With regard to the 60 per cent. of firms which employ fewer people than their quotas, have the Government given any thought to a form of tax relief to firms to encourage the employment of disabled people?

Mr. Walker

Financial incentives have been considered by the National Advisory Council for the Employment of the Disabled. I repeat that it would be unwise for me to anticipate the statement that I shall be making later.

Mr. Ashley

Is my hon. Friend aware that it would be disastrous for unemployed disabled workers if we simply dropped the quota scheme and left a vacuum? Does he agree that the Government have a clear duty to make the scheme work effectively, or replace it with a better scheme?
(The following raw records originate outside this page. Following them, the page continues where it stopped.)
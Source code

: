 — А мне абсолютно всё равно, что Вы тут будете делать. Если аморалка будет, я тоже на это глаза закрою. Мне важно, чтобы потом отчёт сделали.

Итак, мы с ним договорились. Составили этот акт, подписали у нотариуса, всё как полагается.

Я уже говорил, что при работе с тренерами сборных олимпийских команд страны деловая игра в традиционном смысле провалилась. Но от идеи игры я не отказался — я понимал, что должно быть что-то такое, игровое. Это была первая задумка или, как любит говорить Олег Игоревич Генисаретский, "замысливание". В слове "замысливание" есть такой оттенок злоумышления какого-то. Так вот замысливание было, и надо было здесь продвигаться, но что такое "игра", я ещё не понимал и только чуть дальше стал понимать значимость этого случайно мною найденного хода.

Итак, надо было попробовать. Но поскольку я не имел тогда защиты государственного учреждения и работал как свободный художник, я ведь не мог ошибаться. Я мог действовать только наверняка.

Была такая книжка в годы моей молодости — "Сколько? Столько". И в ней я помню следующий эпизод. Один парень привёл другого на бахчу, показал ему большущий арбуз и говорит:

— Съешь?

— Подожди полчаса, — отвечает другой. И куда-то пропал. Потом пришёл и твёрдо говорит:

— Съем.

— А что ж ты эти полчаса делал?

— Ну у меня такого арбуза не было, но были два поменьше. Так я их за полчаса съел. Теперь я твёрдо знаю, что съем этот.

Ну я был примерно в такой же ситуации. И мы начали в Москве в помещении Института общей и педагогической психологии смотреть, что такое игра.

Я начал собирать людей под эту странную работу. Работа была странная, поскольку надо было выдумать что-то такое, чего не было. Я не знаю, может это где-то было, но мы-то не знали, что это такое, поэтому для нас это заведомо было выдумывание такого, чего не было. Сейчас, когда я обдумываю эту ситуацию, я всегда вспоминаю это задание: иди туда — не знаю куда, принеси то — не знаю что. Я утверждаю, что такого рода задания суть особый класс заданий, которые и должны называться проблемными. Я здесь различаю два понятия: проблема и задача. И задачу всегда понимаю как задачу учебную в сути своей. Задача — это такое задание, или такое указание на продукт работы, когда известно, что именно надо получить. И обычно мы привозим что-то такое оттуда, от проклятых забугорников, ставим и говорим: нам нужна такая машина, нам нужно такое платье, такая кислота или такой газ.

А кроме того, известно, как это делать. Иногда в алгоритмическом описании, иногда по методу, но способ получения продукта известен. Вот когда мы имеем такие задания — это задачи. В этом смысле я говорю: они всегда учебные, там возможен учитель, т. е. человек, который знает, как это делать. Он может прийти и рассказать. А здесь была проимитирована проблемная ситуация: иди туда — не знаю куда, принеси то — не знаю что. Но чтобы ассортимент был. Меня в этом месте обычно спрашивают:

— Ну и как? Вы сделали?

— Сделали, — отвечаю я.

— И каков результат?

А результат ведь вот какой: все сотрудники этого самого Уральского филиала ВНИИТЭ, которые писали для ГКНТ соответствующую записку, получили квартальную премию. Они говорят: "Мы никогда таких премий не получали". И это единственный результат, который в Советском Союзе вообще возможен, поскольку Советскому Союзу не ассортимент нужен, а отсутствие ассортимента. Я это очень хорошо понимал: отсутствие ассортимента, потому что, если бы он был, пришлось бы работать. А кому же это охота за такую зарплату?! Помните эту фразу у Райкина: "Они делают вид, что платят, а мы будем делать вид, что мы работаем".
Is he aware that the best way of solving the problem would be to make every employer pay for the 3 per cent. quota, whether he employs disabled people or not, because then the boot would be on the other foot and instead of thousands of disabled people begging employers to take them on, employers would be looking for disabled people to work for them?

Mr. Walker

There have been statements in the Press about the future of me scheme that my hon. Friend may eventually find to have been misleading. With regard to the other part of his question, he will know that this was one of the options canvassed in the consultative document of 1973, and it has been examined by the National Advisory Council. While the problems are easily identified, the solutions are more difficult to find.